Ultrasound imaging devices can use the doppler effect to help us in many ways, including helping us to identify blood vessels.When you scan structures without using the doppler effect, the machine simply sees how long the waves take to return back to the probe and constructs an image.
However, this image does not clearly show which of the circles is a blood vessel and which is a nerve. Fortunately, blood vessels have one big difference from nerves. Blood vessels are full of rapidly moving red blood cells. When using an ultrasound machine with the ability to look for the doppler effect, the machine constructs an image in the usual way by seeing how long waves take to return back to the probe. But in addition, it also analyses the frequency of the returned waves. Whenever the returned wave has a frequency different to the frequency of the transmitted wave, the machine knows that the place where those waves bounced back from have moving objects. To help you to see these areas of moving cells, the ultrasound machine "adds colour" to areas showing the "doppler effect". In the image below, this helps you to differentiate nerve from blood vessels. The nerve has no moving cells, so there is no doppler effect and therefore no colour is added by the machine. The blood vessel has rapidly moving cells which cause a doppler effect, and where this occurs, the machine adds the colour red to help you identify it. This makes it easy for you to identify the blood vessel.
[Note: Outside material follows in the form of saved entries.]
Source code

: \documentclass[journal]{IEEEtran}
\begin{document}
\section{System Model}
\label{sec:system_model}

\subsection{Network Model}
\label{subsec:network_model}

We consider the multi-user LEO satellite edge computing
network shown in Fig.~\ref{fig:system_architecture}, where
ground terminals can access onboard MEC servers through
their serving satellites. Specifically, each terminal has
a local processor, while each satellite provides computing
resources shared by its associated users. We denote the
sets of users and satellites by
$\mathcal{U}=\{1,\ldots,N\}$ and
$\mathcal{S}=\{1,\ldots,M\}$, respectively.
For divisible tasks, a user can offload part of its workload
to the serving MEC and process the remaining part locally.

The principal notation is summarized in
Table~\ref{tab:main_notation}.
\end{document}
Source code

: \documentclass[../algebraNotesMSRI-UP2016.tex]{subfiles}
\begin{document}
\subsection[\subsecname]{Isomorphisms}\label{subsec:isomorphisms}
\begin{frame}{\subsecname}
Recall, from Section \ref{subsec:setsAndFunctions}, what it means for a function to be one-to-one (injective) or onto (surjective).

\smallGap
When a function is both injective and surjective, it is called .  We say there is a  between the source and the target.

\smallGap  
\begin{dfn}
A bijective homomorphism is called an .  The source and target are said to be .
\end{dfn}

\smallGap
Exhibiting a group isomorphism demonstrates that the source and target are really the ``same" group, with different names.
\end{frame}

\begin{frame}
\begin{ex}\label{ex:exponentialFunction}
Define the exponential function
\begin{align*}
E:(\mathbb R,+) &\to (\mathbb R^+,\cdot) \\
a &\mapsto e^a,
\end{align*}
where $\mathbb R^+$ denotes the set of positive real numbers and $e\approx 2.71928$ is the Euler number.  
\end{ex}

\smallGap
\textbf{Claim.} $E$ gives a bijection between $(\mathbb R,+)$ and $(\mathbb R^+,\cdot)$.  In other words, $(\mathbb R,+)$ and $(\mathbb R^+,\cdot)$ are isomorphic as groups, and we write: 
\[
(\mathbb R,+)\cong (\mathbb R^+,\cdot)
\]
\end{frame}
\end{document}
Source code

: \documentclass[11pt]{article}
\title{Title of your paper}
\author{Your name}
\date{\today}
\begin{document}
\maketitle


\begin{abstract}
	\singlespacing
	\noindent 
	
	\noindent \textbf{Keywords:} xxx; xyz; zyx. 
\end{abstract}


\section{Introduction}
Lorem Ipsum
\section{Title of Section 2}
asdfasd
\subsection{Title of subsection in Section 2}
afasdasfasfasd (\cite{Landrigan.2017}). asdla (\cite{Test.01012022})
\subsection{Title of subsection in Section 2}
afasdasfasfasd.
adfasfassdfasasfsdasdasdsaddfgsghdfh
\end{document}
Let me try and explain how the doppler effect happens. When an ultrasound wave meets something moving towards it, the wave gets 'compressed' by the object.
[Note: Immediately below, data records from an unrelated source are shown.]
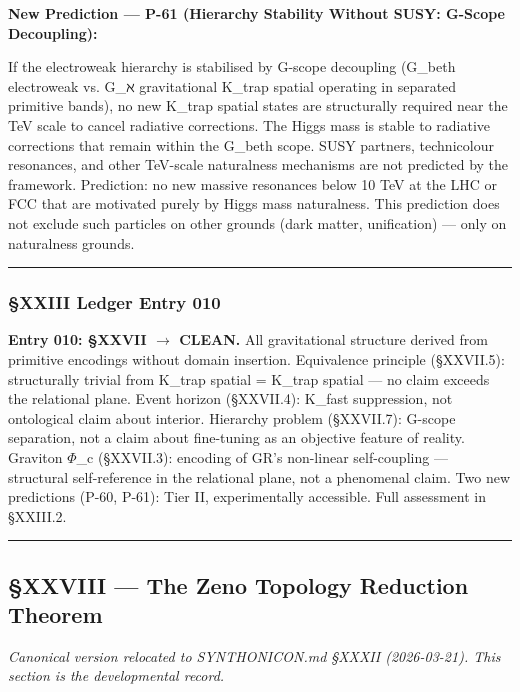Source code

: \documentclass[12pt,a4paper]{article}
\begin{document}
\textbf{New Prediction --- P-61 (Hierarchy Stability Without SUSY: G-Scope Decoupling):}

If the electroweak hierarchy is stabilised by G-scope decoupling (G\_beth electroweak vs. G\_ℵ gravitational K\_trap spatial operating in separated primitive bands), no new K\_trap spatial states are structurally required near the TeV scale to cancel radiative corrections. The Higgs mass is stable to radiative corrections that remain within the G\_beth scope. SUSY partners, technicolour resonances, and other TeV-scale naturalness mechanisms are not predicted by the framework. Prediction: no new massive resonances below 10 TeV at the LHC or FCC that are motivated purely by Higgs mass naturalness. This prediction does not exclude such particles on other grounds (dark matter, unification) --- only on naturalness grounds.

\begin{center}
\rule{0.5\textwidth}{0.4pt}
\end{center}

\subsubsection{§XXIII Ledger Entry 010}

\textbf{Entry 010: §XXVII $\rightarrow$ CLEAN.} All gravitational structure derived from primitive encodings without domain insertion. Equivalence principle (§XXVII.5): structurally trivial from K\_trap spatial = K\_trap spatial --- no claim exceeds the relational plane. Event horizon (§XXVII.4): K\_fast suppression, not ontological claim about interior. Hierarchy problem (§XXVII.7): G-scope separation, not a claim about fine-tuning as an objective feature of reality. Graviton $\Phi$\_c (§XXVII.3): encoding of GR's non-linear self-coupling --- structural self-reference in the relational plane, not a phenomenal claim. Two new predictions (P-60, P-61): Tier II, experimentally accessible. Full assessment in §XXIII.2.

\begin{center}
\rule{0.5\textwidth}{0.4pt}
\end{center}

\subsection{§XXVIII --- The Zeno Topology Reduction Theorem}

\emph{Canonical version relocated to SYNTHONICON.md §XXXII (2026-03-21). This section is the developmental record.}
\end{document}
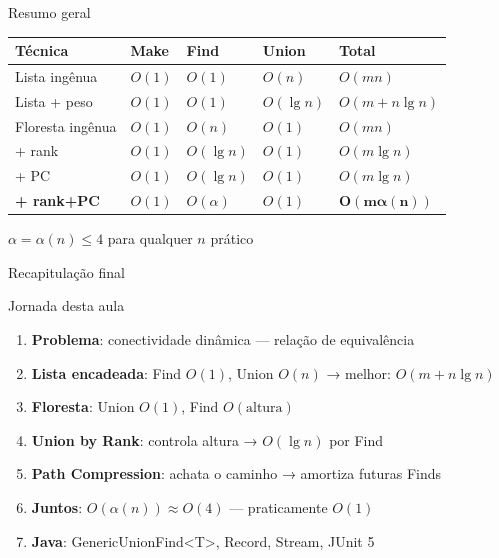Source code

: \documentclass[aspectratio=169]{beamer}
\begin{document}
\begin{frame}{Resumo geral}%
  \begin{center}
  \renewcommand{\arraystretch}{1.35}
  \begin{tabular}{lllll}
    \toprule
    \textbf{Técnica} & \textbf{Make} & \textbf{Find} & \textbf{Union} & \textbf{Total} \\
    \midrule
    Lista ingênua      & $O(1)$ & $O(1)$     & $O(n)$         & $O(mn)$ \\
    Lista + peso       & $O(1)$ & $O(1)$     & $O(\lg n)$     & $O(m{+}n\lg n)$ \\
    Floresta ingênua   & $O(1)$ & $O(n)$     & $O(1)$         & $O(mn)$ \\
    + rank             & $O(1)$ & $O(\lg n)$ & $O(1)$         & $O(m\lg n)$ \\
    + PC               & $O(1)$ & $O(\lg n)$ & $O(1)$         & $O(m\lg n)$ \\
    \textbf{+ rank+PC} & $O(1)$ & $O(\alpha)$& $O(1)$ & $\mathbf{O(m\alpha(n))}$ \\
    \bottomrule
  \end{tabular}
  \end{center}
  \vspace{0.2cm}
  \begin{center}
    \small$\alpha = \alpha(n) \leq 4$ para qualquer $n$ prático
  \end{center}
\end{frame}

\begin{frame}{Recapitulação final}%
  \begin{block}{Jornada desta aula}
    \begin{enumerate}
      \item \textbf{Problema}: conectividade dinâmica — relação de equivalência
      \item \textbf{Lista encadeada}: Find $O(1)$, Union $O(n)$ → melhor: $O(m{+}n\lg n)$
      \item \textbf{Floresta}: Union $O(1)$, Find $O(\text{altura})$
      \item \textbf{Union by Rank}: controla altura → $O(\lg n)$ por Find
      \item \textbf{Path Compression}: achata o caminho → amortiza futuras Finds
      \item \textbf{Juntos}: $O(\alpha(n)) \approx O(4)$ — praticamente $O(1)$
      \item \textbf{Java}: GenericUnionFind<T>, Record, Stream, JUnit 5
    \end{enumerate}
  \end{block}
\end{frame}
\end{document}

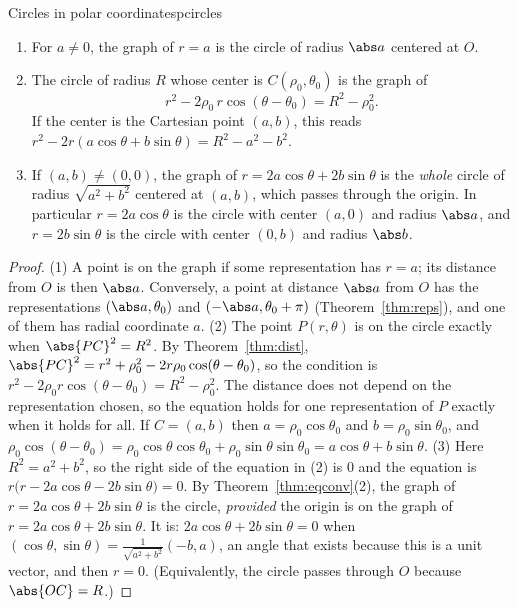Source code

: \documentclass[11pt]{article}
\begin{document}
\begin{thm}{Circles in polar coordinates}{pcircles}
\begin{enumerate}[nosep]
  \item For $a\ne0$, the graph of $r=a$ is the circle of radius $\abs a$ centered at $O$.
  \item The circle of radius $R$ whose center is $C(\rho_0,\theta_0)$ is the graph of
  \[
  r^2-2\rho_0\,r\cos(\theta-\theta_0)=R^2-\rho_0^2 .
  \]
  If the center is the Cartesian point $(a,b)$, this reads $r^2-2r(a\cos\theta+b\sin\theta)=R^2-a^2-b^2$.
  \item If $(a,b)\ne(0,0)$, the graph of $r=2a\cos\theta+2b\sin\theta$ is the \emph{whole} circle of radius $\sqrt{a^2+b^2}$ centered at $(a,b)$, which passes through the origin. In particular $r=2a\cos\theta$ is the circle with center $(a,0)$ and radius $\abs a$, and $r=2b\sin\theta$ is the circle with center $(0,b)$ and radius $\abs b$.
\end{enumerate}
\end{thm}
\begin{proof}
(1) A point is on the graph if some representation has $r=a$; its distance from $O$ is then $\abs a$. Conversely, a point at distance $\abs a$ from $O$ has the representations $(\abs a,\theta_0)$ and $(-\abs a,\theta_0+\pi)$ (Theorem~\ref{thm:reps}), and one of them has radial coordinate $a$.
(2) The point $P(r,\theta)$ is on the circle exactly when $\abs{PC}^2=R^2$. By Theorem~\ref{thm:dist}, $\abs{PC}^2=r^2+\rho_0^2-2r\rho_0\cos(\theta-\theta_0)$, so the condition is $r^2-2\rho_0r\cos(\theta-\theta_0)=R^2-\rho_0^2$. The distance does not depend on the representation chosen, so the equation holds for one representation of $P$ exactly when it holds for all. If $C=(a,b)$ then $a=\rho_0\cos\theta_0$ and $b=\rho_0\sin\theta_0$, and $\rho_0\cos(\theta-\theta_0)=\rho_0\cos\theta\cos\theta_0+\rho_0\sin\theta\sin\theta_0=a\cos\theta+b\sin\theta$.
(3) Here $R^2=a^2+b^2$, so the right side of the equation in (2) is $0$ and the equation is $r\bigl(r-2a\cos\theta-2b\sin\theta\bigr)=0$. By Theorem~\ref{thm:eqconv}(2), the graph of $r=2a\cos\theta+2b\sin\theta$ is the circle, \emph{provided} the origin is on the graph of $r=2a\cos\theta+2b\sin\theta$. It is: $2a\cos\theta+2b\sin\theta=0$ when $(\cos\theta,\sin\theta)=\frac1{\sqrt{a^2+b^2}}(-b,a)$, an angle that exists because this is a unit vector, and then $r=0$. (Equivalently, the circle passes through $O$ because $\abs{OC}=R$.)
\end{proof}
\end{document}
The compression of the wave into a smaller length means that the oscillations of high and low pressure areas of the wave become more concentrated. As the wave gets compressed, it has more oscillations (high pressure / low pressure areas) per second than before ( i.e. the frequency has increased). This explains how the frequency of waves reflected from objects moving towards the probe have an higher frequency than the frequency of the wave sent out.
The Doppler effect also occurs for objects moving AWAY from the transmitting probe. Again there is a difference between the frequency of the transmitted waves and the frequency of the returning waves. However this time , the returning waves have a LOWER frequency than the frequency of the waves transmitted. The faster the object moves away, the greater will be the frequency difference. The reason for this decrease in frequency is the opposite of the explanation given before. In this case, the object moving away 'stretches' the wave. The stretching reduces the number of oscillations per one second.
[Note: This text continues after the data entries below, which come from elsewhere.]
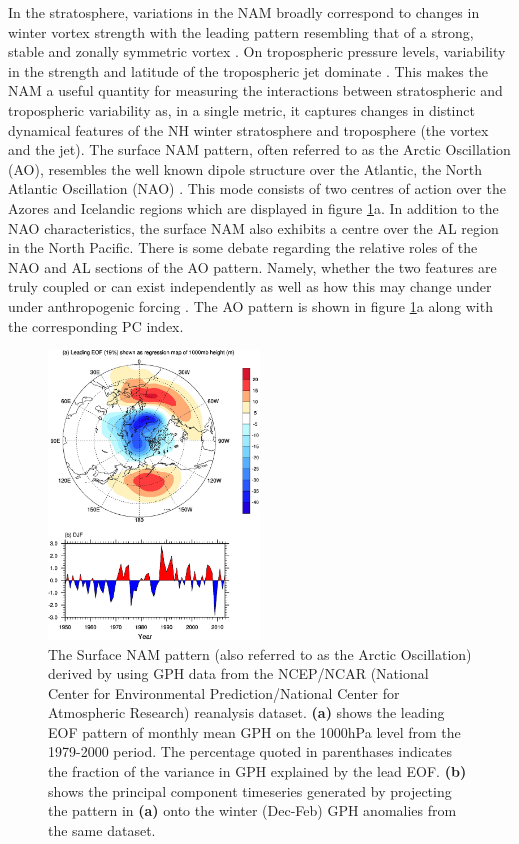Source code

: In the stratosphere, variations in the NAM broadly correspond to changes in winter vortex strength with the leading pattern resembling that of a strong, stable and zonally symmetric vortex \citep{baldwinPropagation1999}. On tropospheric pressure levels, variability in the strength and latitude of the tropospheric jet dominate \citep{limpasuvanEddies1999}. This makes the NAM a useful quantity for measuring the interactions between stratospheric and tropospheric variability as, in a single metric, it captures changes in distinct dynamical features of the NH winter stratosphere and troposphere (the vortex and the jet). The surface NAM pattern, often referred to as the Arctic Oscillation (AO), resembles the well known dipole structure over the Atlantic, the North Atlantic Oscillation (NAO) \citep{hurrellNorth2003c}. This mode consists of two centres of action over the Azores and Icelandic regions which are displayed in figure \ref{fig:AO}a. In addition to the NAO characteristics, the surface NAM also exhibits a centre over the AL region in the North Pacific. There is some debate regarding the relative roles of the NAO and AL sections of the AO pattern. Namely, whether the two features are truly coupled or can exist independently \citep{deserTeleconnectivity2000, ambaumArctic2001} as well as how this may change under under anthropogenic forcing \citep{hamoudaDecoupling2021}. The AO pattern is shown in figure \ref{fig:AO}a along with the corresponding PC index.

\begin{figure}[h!]
\centering
    \includegraphics[width=0.5\textwidth]{Figures/Figures-background/AO_pattern.jpg}
    \caption{The Surface NAM pattern (also referred to as the Arctic Oscillation) derived by \cite{hegyiDynamical2011b} using GPH data from the NCEP/NCAR (National Center for Environmental Prediction/National Center for Atmospheric Research) reanalysis dataset. \textbf{(a)} shows the leading EOF pattern of monthly mean GPH on the 1000hPa level from the 1979-2000 period. The percentage quoted in parenthases indicates the fraction of the variance in GPH explained by the lead EOF. \textbf{(b)} shows the principal component timeseries generated by projecting the pattern in \textbf{(a)} onto the winter (Dec-Feb) GPH anomalies from the same dataset.}
\centering
\label{fig:AO}
\end{figure}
To summarise, the doppler effect causes the frequency of waves reflected from a moving object to be different from the frequency of the wave sent out of the probe.
If the object is moving towards the probe, the reflected frequency is increased.
If the object is moving away, the reflected frequency is decreased.
Ultrasound machines tell us doppler effect information using colour. It uses different colours to show the direct and speed of flow. This helps you to identify vessels.